Data is transferred by a third-party information service from each location, from which DTCs are created for each deposit location. This information is then entered into the check-processing system at the destination bank for deposit.
Understanding Depository Transfer Checks
Depository transfer checks are used by companies to collect revenue from multiple locations, which are then deposited in one lump sum at a bank or other institution. They are also called depository transfer drafts.
The third-party information service used to transfer the data does so through a concentration bank. A concentration bank is the organization's primary financial institution, or where it conducts the majority of its financial transactions. The concentration bank then creates DTCs for each deposit location, which is entered into the system.
A depository transfer check looks like a personal check, except that "Depository Transfer Check" is written across the top center of the face of the check. These instruments are non-negotiable and do not bear a signature.
DTCs are not to be confused with overnight deposits. Businesses are given a key for a secured dropbox. Deposits, which are placed in a bag with deposit slips, are dropped off in this dropbox after business hours. The bank opens the drop box in the morning and deposits the overnight deposit into the business' checking account.
DTCs vs. Automatic Clearing House (ACH) Systems
DTC-based systems have slowly been replaced by Automatic Clearing House (ACH). ACH systems are electronic funds-transfer systems that generally deal with payroll, direct deposit, tax refunds, consumer bills, and other payment systems in the United States. Roughly 10,000 institutions across the country use ACHs, which are considered to be faster, cheaper, and more efficient.
As noted above, depository transfer checks enable companies to better manage their inflows. Corporate cash management is generally managed by a corporate treasurer, particularly if the firm is quite large.

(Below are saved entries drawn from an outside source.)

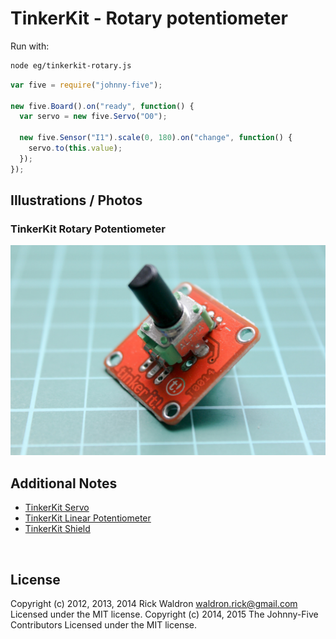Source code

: <!--remove-start-->

# TinkerKit - Rotary potentiometer



Run with:
```bash
node eg/tinkerkit-rotary.js
```

<!--remove-end-->

```javascript
var five = require("johnny-five");

new five.Board().on("ready", function() {
  var servo = new five.Servo("O0");

  new five.Sensor("I1").scale(0, 180).on("change", function() {
    servo.to(this.value);
  });
});


```


## Illustrations / Photos


### TinkerKit Rotary Potentiometer



![docs/images/tinkerkit-rotary.png](images/tinkerkit-rotary.png)  






## Additional Notes
- [TinkerKit Servo](http://www.tinkerkit.com/servo/)
- [TinkerKit Linear Potentiometer](http://www.tinkerkit.com/linear-pot/)
- [TinkerKit Shield](http://www.tinkerkit.com/shield/)

&nbsp;

<!--remove-start-->

## License
Copyright (c) 2012, 2013, 2014 Rick Waldron <waldron.rick@gmail.com>
Licensed under the MIT license.
Copyright (c) 2014, 2015 The Johnny-Five Contributors
Licensed under the MIT license.

<!--remove-end-->

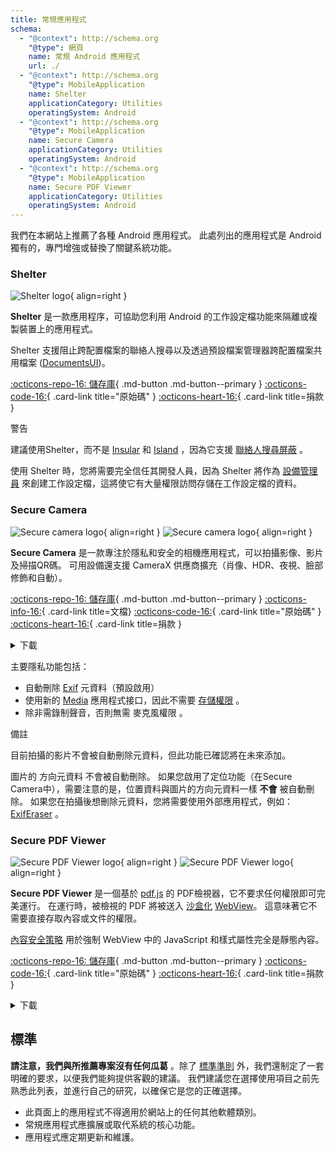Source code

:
 ```yaml
---
title: 常規應用程式
schema:
  - "@context": http://schema.org
    "@type": 網頁
    name: 常規 Android 應用程式
    url: ./
  - "@context": http://schema.org
    "@type": MobileApplication
    name: Shelter
    applicationCategory: Utilities
    operatingSystem: Android
  - "@context": http://schema.org
    "@type": MobileApplication
    name: Secure Camera
    applicationCategory: Utilities
    operatingSystem: Android
  - "@context": http://schema.org
    "@type": MobileApplication
    name: Secure PDF Viewer
    applicationCategory: Utilities
    operatingSystem: Android
---
```


我們在本網站上推薦了各種 Android 應用程式。 此處列出的應用程式是 Android 獨有的，專門增強或替換了關鍵系統功能。

### Shelter

<div class="admonition recommendation" markdown>

![Shelter logo](../assets/img/android/shelter.svg){ align=right }

**Shelter** 是一款應用程序，可協助您利用 Android 的工作設定檔功能來隔離或複製裝置上的應用程式。

Shelter 支援阻止跨配置檔案的聯絡人搜尋以及透過預設檔案管理器跨配置檔案共用檔案 ([DocumentsUI](https://source.android.com/devices/architecture/modular-system/documentsui))。

[:octicons-repo-16: 儲存庫](https://gitea.angry.im/PeterCxy/Shelter#shelter){ .md-button .md-button--primary }
[:octicons-code-16:](https://gitea.angry.im/PeterCxy/Shelter){ .card-link title="原始碼" }
[:octicons-heart-16:](https://patreon.com/PeterCxy){ .card-link title=捐款 }

</div>

<div class="admonition warning" markdown>
<p class="admonition-title">警告</p>

建議使用Shelter，而不是 [Insular](https://secure-system.gitlab.io/Insular) 和 [Island](https://github.com/oasisfeng/island) ，因為它支援 [聯絡人搜尋屏蔽](https://secure-system.gitlab.io/Insular/faq.html) 。

使用 Shelter 時，您將需要完全信任其開發人員，因為 Shelter 將作為 [設備管理員](https://developer.android.com/guide/topics/admin/device-admin) 來創建工作設定檔，這將使它有大量權限訪問存儲在工作設定檔的資料。

</div>

### Secure Camera

<div class="admonition recommendation" markdown>

![Secure camera logo](../assets/img/android/secure_camera.svg#only-light){ align=right }
![Secure camera logo](../assets/img/android/secure_camera-dark.svg#only-dark){ align=right }

**Secure Camera** 是一款專注於隱私和安全的相機應用程式，可以拍攝影像、影片及掃描QR碼。 可用設備還支援 CameraX 供應商擴充（肖像、HDR、夜視、臉部修飾和自動）。

[:octicons-repo-16: 儲存庫](https://github.com/GrapheneOS/Camera){ .md-button .md-button--primary }
[:octicons-info-16:](https://grapheneos.org/usage#camera){ .card-link title=文檔}
[:octicons-code-16:](https://github.com/GrapheneOS/Camera){ .card-link title="原始碼" }
[:octicons-heart-16:](https://grapheneos.org/donate){ .card-link title=捐款 }

<details class="downloads" markdown>
<summary>下載</summary>

- [:simple-googleplay: Google Play](https://play.google.com/store/apps/details?id=app.grapheneos.camera.play)
- [:simple-github: GitHub](https://github.com/GrapheneOS/Camera/releases)
- [:material-cube-outline: GrapheneOS App Store](https://github.com/GrapheneOS/Apps/releases)

</details>

</div>

主要隱私功能包括：

- 自動刪除 [Exif](https://zh.wikipedia.org/wiki/Exif) 元資料（預設啟用）
- 使用新的 [Media](https://developer.android.com/training/data-storage/shared/media) 應用程式接口，因此不需要 [存儲權限](https://developer.android.com/training/data-storage) 。
- 除非需錄制聲音，否則無需 麥克風權限 。

<div class="admonition note" markdown>
<p class="admonition-title">備註</p>

目前拍攝的影片不會被自動刪除元資料，但此功能已確認將在未來添加。

圖片的 方向元資料 不會被自動刪除。 如果您啟用了定位功能（在Secure Camera中），需要注意的是，位置資料與圖片的方向元資料一樣 **不會** 被自動刪除。 如果您在拍攝後想刪除元資料，您將需要使用外部應用程式，例如： [ExifEraser](../data-redaction.md#exiferaser-android) 。

</div>

### Secure PDF Viewer

<div class="admonition recommendation" markdown>

![Secure PDF Viewer logo](../assets/img/android/secure_pdf_viewer.svg#only-light){ align=right }
![Secure PDF Viewer logo](../assets/img/android/secure_pdf_viewer-dark.svg#only-dark){ align=right }

**Secure PDF Viewer** 是一個基於 [pdf.js](https://zh.wikipedia.org/wiki/PDF.js) 的 PDF檢視器，它不要求任何權限即可完美運行。 在運行時，被檢視的 PDF 將被送入 [沙盒化](https://zh.wikipedia.org/wiki/%E6%B2%99%E7%9B%92_\(%E9%9B%BB%E8%85%A6%E5%AE%89%E5%85%A8\)) [WebView](https://developer.android.com/guide/webapps/webview)。 這意味著它不需要直接存取內容或文件的權限。

[內容安全策略](https://zh.wikipedia.org/wiki/%E5%86%85%E5%AE%B9%E5%AE%89%E5%85%A8%E7%AD%96%E7%95%A5) 用於強制 WebView 中的 JavaScript 和樣式屬性完全是靜態內容。

[:octicons-repo-16: 儲存庫](https://github.com/GrapheneOS/PdfViewer){ .md-button .md-button--primary }
[:octicons-code-16:](https://github.com/GrapheneOS/PdfViewer){ .card-link title="原始碼" }
[:octicons-heart-16:](https://grapheneos.org/donate){ .card-link title=捐款 }

<details class="downloads" markdown>
<summary>下載</summary>

- [:simple-googleplay: Google Play](https://play.google.com/store/apps/details?id=app.grapheneos.pdfviewer.play)
- [:simple-github: GitHub](https://github.com/GrapheneOS/PdfViewer/releases)
- [:material-cube-outline: GrapheneOS App Store](https://github.com/GrapheneOS/Apps/releases)

</details>

</div>

## 標準

**請注意，我們與所推薦專案沒有任何瓜葛** 。除了 [標準準則](../about/criteria.md) 外，我們還制定了一套明確的要求，以便我們能夠提供客觀的建議。 我們建議您在選擇使用項目之前先熟悉此列表，並進行自己的研究，以確保它是您的正確選擇。

- 此頁面上的應用程式不得適用於網站上的任何其他軟體類別。
- 常規應用程式應擴展或取代系統的核心功能。
- 應用程式應定期更新和維護。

For example, Goldman Sachs has a robust treasury team to ensure its cash is managed in a manner that maintains its value and mitigates several key risks, related to changes in interest rates, credit, currency, commodities, and operations. Cash management is critical to ensuring a company's financial stability and solvency or its ability to meet its long-term financial obligations.
DTCs and ACHs can help some organizations track cash inflows. These systems often help organize accounts receivable (AR), along with collection rates.